*PROBLEM DETAILS:*
What you produce should be every line from the data that includes "shall".

--- SUPPLIED RECORDS Enclosed Below ---

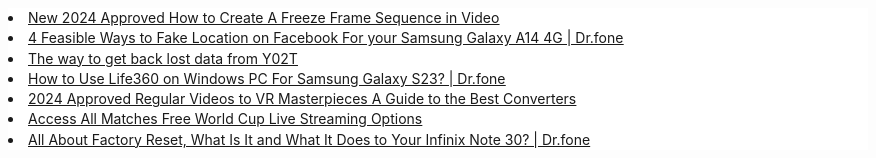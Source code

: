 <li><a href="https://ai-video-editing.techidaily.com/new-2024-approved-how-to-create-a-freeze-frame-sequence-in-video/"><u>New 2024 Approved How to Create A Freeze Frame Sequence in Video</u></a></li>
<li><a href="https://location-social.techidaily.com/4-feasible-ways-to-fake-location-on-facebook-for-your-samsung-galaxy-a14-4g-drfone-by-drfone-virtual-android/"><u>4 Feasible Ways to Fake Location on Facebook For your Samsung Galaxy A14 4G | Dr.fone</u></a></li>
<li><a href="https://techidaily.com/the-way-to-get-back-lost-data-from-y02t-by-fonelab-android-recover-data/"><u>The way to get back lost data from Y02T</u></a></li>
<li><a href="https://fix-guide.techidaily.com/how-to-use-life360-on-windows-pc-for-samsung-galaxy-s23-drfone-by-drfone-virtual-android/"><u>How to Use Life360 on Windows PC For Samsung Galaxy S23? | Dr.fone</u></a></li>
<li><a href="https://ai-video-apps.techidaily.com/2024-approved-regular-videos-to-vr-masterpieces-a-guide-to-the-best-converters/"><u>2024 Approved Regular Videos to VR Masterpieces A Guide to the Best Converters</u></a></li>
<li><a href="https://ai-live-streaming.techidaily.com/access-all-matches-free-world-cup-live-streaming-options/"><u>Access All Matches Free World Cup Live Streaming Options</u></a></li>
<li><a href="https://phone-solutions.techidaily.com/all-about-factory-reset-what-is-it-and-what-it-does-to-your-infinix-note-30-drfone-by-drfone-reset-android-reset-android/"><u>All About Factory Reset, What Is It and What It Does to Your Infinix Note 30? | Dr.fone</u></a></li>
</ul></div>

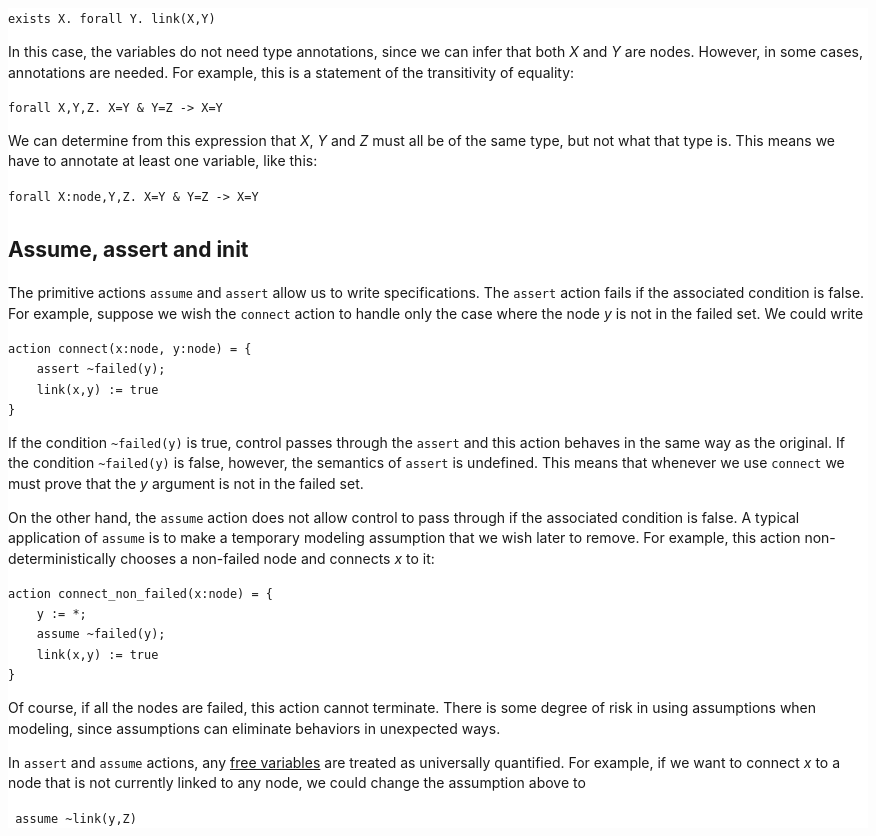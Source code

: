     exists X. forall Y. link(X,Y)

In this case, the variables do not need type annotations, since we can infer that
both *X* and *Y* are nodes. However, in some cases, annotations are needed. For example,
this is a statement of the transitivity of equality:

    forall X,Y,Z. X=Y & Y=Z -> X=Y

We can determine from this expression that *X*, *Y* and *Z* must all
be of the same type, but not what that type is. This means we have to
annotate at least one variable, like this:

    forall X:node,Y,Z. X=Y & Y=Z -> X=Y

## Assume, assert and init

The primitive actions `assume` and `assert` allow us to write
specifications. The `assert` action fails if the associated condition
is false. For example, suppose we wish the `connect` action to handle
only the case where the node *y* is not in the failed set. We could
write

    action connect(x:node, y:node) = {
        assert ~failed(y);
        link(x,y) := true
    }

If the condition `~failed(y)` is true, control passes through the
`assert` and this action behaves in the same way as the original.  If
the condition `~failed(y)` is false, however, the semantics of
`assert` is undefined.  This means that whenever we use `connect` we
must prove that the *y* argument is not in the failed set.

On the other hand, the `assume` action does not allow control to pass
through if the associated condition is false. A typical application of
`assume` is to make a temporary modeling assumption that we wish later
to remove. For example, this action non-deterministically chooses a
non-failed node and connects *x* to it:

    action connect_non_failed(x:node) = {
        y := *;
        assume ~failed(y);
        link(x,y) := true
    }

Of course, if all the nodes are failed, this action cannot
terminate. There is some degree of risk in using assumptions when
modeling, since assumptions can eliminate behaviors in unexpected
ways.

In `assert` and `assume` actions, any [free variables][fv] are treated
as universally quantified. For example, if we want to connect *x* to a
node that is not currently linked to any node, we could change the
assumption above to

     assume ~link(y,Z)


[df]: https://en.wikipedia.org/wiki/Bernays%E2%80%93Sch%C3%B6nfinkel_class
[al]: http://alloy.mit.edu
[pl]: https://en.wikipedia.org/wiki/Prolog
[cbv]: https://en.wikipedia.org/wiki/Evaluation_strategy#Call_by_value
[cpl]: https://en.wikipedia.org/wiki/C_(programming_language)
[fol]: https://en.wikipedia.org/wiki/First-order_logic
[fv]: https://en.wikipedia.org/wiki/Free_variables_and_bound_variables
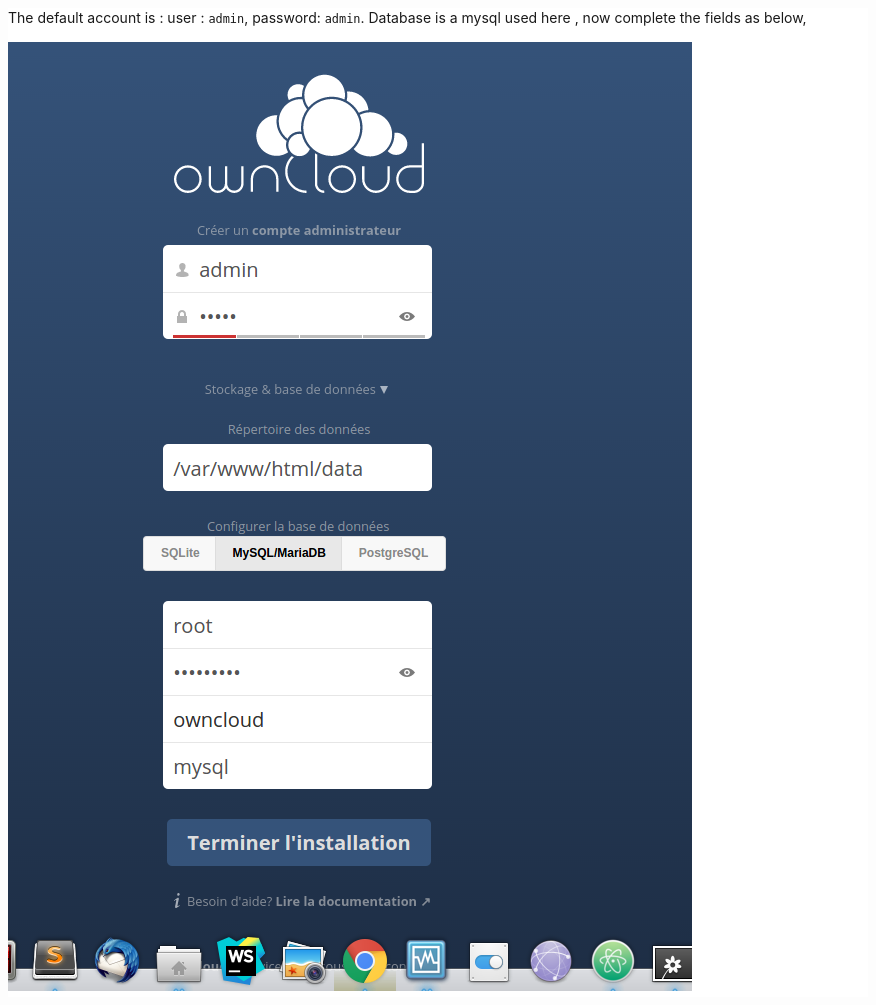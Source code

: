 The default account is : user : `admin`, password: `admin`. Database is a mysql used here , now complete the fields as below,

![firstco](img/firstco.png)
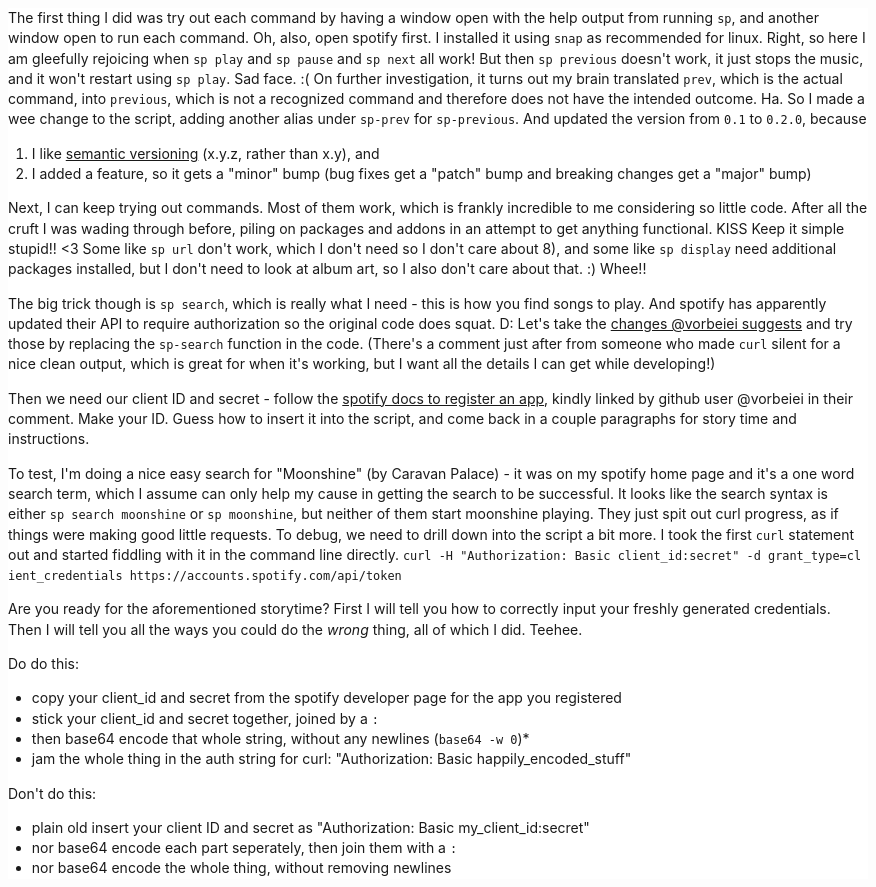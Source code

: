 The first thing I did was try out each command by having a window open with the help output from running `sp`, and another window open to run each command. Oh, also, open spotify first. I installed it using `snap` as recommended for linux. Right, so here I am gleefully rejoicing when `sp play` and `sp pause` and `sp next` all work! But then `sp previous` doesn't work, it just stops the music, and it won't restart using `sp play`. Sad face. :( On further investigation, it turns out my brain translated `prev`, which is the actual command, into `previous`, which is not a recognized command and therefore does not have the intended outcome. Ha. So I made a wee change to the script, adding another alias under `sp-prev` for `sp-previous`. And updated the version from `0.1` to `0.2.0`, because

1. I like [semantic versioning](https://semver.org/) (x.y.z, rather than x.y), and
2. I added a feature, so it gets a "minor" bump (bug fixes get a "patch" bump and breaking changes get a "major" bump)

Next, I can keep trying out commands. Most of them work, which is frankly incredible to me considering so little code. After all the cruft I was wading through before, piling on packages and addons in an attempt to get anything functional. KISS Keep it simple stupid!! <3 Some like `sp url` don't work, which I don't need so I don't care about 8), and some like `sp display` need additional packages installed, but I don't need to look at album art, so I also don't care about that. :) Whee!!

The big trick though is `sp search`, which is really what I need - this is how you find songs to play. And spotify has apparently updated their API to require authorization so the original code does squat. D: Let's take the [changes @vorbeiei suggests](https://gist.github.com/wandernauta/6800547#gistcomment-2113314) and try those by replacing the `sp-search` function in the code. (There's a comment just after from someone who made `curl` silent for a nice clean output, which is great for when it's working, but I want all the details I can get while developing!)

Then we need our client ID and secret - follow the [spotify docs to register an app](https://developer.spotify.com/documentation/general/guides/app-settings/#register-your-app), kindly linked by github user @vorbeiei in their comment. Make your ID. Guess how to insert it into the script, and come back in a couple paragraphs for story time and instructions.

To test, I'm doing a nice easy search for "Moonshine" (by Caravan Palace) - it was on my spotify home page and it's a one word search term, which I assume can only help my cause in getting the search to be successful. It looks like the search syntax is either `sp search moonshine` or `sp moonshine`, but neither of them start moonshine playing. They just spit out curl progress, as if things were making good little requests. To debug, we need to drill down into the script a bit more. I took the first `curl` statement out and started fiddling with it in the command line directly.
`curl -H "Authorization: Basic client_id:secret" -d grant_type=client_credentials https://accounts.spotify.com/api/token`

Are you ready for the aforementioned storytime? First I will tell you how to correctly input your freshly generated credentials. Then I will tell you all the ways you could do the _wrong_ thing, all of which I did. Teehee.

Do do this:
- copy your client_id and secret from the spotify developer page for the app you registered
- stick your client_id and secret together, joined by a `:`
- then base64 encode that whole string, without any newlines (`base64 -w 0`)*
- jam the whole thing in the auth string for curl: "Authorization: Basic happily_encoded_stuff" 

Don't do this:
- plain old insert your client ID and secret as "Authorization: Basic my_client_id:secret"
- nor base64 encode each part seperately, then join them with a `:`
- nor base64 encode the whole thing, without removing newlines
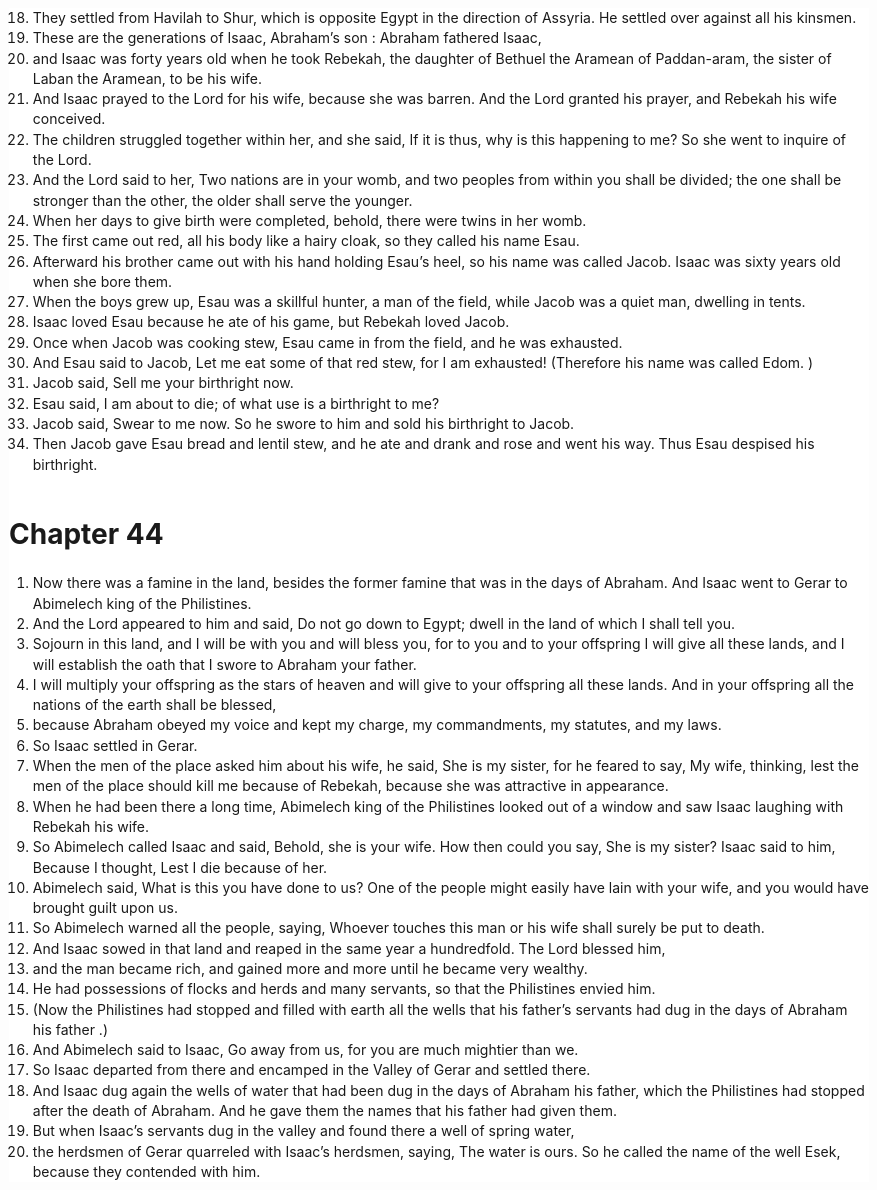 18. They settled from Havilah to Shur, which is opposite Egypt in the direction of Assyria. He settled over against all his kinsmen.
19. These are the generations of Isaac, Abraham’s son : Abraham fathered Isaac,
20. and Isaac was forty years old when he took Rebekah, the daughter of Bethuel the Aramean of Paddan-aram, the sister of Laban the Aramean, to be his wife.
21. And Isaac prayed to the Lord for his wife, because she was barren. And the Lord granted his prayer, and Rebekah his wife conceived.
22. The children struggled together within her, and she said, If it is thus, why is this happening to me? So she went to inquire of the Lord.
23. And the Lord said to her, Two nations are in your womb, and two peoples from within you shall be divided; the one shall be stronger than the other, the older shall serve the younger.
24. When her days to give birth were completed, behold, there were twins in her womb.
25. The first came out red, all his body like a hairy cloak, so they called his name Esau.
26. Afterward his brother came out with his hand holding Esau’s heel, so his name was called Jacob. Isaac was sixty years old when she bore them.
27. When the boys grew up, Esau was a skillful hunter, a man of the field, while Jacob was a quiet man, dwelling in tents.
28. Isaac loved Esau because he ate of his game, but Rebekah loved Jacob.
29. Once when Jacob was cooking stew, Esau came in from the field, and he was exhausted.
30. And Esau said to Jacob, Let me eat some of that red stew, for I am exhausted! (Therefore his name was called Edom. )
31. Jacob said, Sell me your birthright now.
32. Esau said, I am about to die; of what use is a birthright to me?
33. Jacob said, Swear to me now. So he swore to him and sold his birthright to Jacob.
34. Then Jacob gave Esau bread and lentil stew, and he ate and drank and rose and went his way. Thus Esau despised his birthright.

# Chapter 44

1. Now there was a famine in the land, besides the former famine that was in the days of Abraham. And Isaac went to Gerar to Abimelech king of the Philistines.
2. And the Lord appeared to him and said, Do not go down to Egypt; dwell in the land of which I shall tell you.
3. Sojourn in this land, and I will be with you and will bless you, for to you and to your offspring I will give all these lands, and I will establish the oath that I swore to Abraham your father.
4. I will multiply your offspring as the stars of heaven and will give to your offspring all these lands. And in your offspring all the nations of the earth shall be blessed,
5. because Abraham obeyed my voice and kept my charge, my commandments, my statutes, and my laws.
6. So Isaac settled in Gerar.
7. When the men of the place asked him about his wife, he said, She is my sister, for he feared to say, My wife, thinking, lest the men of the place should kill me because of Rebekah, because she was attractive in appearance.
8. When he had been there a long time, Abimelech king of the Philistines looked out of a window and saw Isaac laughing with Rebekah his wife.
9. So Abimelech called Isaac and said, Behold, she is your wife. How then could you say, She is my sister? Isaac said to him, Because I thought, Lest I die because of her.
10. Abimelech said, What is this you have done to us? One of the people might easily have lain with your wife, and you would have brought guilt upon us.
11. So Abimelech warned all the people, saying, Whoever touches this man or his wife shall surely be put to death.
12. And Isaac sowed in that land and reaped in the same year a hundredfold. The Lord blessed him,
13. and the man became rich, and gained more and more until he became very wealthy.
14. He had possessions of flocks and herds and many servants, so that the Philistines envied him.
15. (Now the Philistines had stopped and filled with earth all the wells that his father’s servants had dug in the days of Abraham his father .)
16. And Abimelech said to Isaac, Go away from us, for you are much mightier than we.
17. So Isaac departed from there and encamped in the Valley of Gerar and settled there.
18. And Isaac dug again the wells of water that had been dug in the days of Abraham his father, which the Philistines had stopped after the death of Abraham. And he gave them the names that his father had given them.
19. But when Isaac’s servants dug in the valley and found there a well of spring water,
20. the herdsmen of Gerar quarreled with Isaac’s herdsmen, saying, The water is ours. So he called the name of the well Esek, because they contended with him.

--- End of Enclosed SUPPLIED RECORDS ---

*ANSWER BOX:*
23. And the Lord said to her, Two nations are in your womb, and two peoples from within you shall be divided; the one shall be stronger than the other, the older shall serve the younger.
2. And the Lord appeared to him and said, Do not go down to Egypt; dwell in the land of which I shall tell you.
4. I will multiply your offspring as the stars of heaven and will give to your offspring all these lands. And in your offspring all the nations of the earth shall be blessed,
11. So Abimelech warned all the people, saying, Whoever touches this man or his wife shall surely be put to death.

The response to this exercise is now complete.